▸ **TASK**: Copy out each line of the listing below in which the string "也沒苛責" occurs.

==== GIVEN INFORMATION

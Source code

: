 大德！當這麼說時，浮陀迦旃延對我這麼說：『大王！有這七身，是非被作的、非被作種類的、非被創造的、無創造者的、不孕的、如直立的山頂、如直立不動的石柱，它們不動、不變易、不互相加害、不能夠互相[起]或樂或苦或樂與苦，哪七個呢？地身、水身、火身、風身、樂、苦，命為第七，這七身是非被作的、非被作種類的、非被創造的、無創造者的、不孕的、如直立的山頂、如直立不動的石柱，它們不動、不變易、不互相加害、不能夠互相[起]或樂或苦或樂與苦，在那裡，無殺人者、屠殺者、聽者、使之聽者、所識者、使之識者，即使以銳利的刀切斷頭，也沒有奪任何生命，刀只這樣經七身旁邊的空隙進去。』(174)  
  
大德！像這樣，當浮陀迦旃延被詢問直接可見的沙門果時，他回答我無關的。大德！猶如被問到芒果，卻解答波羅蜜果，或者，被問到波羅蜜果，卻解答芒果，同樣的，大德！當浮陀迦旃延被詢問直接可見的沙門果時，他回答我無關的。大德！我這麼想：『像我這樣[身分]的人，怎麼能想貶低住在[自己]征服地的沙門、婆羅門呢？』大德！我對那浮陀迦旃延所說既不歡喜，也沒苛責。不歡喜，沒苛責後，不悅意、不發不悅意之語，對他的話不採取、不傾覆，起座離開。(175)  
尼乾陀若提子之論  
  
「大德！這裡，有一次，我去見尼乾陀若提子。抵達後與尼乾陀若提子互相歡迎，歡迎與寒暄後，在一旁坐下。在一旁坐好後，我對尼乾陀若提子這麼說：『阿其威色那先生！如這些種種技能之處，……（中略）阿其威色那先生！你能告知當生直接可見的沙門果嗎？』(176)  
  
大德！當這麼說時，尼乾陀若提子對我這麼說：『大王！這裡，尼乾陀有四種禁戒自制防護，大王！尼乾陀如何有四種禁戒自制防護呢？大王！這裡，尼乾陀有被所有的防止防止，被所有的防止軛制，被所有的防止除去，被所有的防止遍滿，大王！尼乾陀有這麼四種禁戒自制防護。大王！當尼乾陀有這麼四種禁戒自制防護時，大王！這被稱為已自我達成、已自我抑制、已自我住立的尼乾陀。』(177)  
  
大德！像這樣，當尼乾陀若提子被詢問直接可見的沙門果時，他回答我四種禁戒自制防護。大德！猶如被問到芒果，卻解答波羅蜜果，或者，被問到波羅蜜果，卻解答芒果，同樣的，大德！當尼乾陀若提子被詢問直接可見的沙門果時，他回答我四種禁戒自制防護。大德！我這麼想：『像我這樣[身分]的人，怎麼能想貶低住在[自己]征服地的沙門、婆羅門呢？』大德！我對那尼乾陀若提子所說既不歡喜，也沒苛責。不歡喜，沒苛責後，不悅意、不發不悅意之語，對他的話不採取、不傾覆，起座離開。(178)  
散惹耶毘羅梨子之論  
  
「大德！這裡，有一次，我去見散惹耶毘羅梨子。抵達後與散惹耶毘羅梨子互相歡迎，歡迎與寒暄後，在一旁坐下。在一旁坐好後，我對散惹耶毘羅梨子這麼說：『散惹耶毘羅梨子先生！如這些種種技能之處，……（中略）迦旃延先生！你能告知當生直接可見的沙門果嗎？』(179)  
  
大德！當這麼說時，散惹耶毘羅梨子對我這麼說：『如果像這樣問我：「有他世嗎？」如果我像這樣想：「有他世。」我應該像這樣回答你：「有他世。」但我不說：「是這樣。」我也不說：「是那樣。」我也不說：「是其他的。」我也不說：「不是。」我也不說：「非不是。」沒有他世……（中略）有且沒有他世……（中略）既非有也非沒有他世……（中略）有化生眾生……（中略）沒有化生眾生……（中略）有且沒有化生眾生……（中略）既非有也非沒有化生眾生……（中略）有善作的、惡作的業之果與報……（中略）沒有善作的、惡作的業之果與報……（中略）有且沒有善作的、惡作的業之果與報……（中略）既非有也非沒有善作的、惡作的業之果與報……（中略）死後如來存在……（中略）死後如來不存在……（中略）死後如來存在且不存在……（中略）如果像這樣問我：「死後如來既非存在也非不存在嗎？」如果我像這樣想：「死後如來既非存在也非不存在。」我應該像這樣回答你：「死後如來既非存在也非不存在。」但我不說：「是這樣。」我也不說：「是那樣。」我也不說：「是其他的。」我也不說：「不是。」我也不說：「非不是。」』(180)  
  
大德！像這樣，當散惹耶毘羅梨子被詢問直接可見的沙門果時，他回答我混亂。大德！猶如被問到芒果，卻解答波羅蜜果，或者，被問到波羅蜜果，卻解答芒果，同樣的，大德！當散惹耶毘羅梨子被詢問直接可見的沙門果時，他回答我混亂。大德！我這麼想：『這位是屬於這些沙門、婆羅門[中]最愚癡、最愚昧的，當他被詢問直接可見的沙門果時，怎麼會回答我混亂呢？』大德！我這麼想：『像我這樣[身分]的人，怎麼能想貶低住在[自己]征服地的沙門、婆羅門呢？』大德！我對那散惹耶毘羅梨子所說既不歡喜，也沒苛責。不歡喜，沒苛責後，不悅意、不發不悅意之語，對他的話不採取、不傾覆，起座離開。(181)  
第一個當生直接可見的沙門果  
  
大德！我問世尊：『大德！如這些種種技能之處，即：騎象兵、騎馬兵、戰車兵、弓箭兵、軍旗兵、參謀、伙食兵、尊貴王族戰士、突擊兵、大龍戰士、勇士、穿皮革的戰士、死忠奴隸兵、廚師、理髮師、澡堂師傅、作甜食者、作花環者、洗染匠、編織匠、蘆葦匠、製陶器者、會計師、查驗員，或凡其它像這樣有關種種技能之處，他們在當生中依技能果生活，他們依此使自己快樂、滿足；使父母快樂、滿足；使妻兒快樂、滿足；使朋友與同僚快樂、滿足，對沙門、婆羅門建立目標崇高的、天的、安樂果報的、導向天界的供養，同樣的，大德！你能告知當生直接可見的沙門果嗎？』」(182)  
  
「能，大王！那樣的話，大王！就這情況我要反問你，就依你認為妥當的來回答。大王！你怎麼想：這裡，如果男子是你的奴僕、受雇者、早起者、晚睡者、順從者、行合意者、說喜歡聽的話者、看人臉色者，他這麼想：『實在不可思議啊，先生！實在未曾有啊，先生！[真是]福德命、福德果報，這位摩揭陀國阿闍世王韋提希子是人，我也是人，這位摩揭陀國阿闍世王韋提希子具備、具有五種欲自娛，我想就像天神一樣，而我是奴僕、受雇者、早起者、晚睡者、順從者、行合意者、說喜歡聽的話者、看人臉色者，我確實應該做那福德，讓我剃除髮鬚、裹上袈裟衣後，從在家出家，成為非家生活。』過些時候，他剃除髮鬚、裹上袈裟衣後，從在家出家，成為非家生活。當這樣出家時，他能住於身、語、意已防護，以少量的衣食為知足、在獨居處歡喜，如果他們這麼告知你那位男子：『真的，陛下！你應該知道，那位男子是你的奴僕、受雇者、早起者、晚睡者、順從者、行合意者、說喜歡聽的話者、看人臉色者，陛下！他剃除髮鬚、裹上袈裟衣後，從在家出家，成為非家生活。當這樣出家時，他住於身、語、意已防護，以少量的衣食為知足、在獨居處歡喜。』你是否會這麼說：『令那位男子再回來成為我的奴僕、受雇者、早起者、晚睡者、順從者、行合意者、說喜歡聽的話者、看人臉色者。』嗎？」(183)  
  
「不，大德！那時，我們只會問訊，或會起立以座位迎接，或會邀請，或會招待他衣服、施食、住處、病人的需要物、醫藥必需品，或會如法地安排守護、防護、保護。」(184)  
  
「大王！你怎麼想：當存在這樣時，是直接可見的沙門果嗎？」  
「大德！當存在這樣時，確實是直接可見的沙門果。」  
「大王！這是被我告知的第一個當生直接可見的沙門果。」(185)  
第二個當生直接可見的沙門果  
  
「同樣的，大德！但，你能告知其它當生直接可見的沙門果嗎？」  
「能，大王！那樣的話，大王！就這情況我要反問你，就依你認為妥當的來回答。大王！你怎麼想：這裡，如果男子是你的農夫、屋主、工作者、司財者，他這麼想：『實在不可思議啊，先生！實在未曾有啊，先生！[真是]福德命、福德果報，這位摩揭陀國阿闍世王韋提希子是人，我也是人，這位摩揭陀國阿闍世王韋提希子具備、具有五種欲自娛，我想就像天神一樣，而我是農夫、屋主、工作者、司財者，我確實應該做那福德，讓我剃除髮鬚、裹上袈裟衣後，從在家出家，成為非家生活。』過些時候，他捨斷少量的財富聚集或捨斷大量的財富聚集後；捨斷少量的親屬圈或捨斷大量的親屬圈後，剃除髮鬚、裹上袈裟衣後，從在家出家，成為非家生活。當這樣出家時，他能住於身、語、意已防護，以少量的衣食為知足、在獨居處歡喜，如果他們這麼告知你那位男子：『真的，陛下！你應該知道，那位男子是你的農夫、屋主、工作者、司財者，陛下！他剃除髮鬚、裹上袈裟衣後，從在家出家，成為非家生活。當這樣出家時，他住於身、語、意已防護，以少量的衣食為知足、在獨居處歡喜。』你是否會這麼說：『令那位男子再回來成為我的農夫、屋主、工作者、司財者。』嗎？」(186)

========

▸ **WORKED SOLUTION**:
大德！像這樣，當浮陀迦旃延被詢問直接可見的沙門果時，他回答我無關的。大德！猶如被問到芒果，卻解答波羅蜜果，或者，被問到波羅蜜果，卻解答芒果，同樣的，大德！當浮陀迦旃延被詢問直接可見的沙門果時，他回答我無關的。大德！我這麼想：『像我這樣[身分]的人，怎麼能想貶低住在[自己]征服地的沙門、婆羅門呢？』大德！我對那浮陀迦旃延所說既不歡喜，也沒苛責。不歡喜，沒苛責後，不悅意、不發不悅意之語，對他的話不採取、不傾覆，起座離開。(175)  
大德！像這樣，當尼乾陀若提子被詢問直接可見的沙門果時，他回答我四種禁戒自制防護。大德！猶如被問到芒果，卻解答波羅蜜果，或者，被問到波羅蜜果，卻解答芒果，同樣的，大德！當尼乾陀若提子被詢問直接可見的沙門果時，他回答我四種禁戒自制防護。大德！我這麼想：『像我這樣[身分]的人，怎麼能想貶低住在[自己]征服地的沙門、婆羅門呢？』大德！我對那尼乾陀若提子所說既不歡喜，也沒苛責。不歡喜，沒苛責後，不悅意、不發不悅意之語，對他的話不採取、不傾覆，起座離開。(178)  
大德！像這樣，當散惹耶毘羅梨子被詢問直接可見的沙門果時，他回答我混亂。大德！猶如被問到芒果，卻解答波羅蜜果，或者，被問到波羅蜜果，卻解答芒果，同樣的，大德！當散惹耶毘羅梨子被詢問直接可見的沙門果時，他回答我混亂。大德！我這麼想：『這位是屬於這些沙門、婆羅門[中]最愚癡、最愚昧的，當他被詢問直接可見的沙門果時，怎麼會回答我混亂呢？』大德！我這麼想：『像我這樣[身分]的人，怎麼能想貶低住在[自己]征服地的沙門、婆羅門呢？』大德！我對那散惹耶毘羅梨子所說既不歡喜，也沒苛責。不歡喜，沒苛責後，不悅意、不發不悅意之語，對他的話不採取、不傾覆，起座離開。(181)  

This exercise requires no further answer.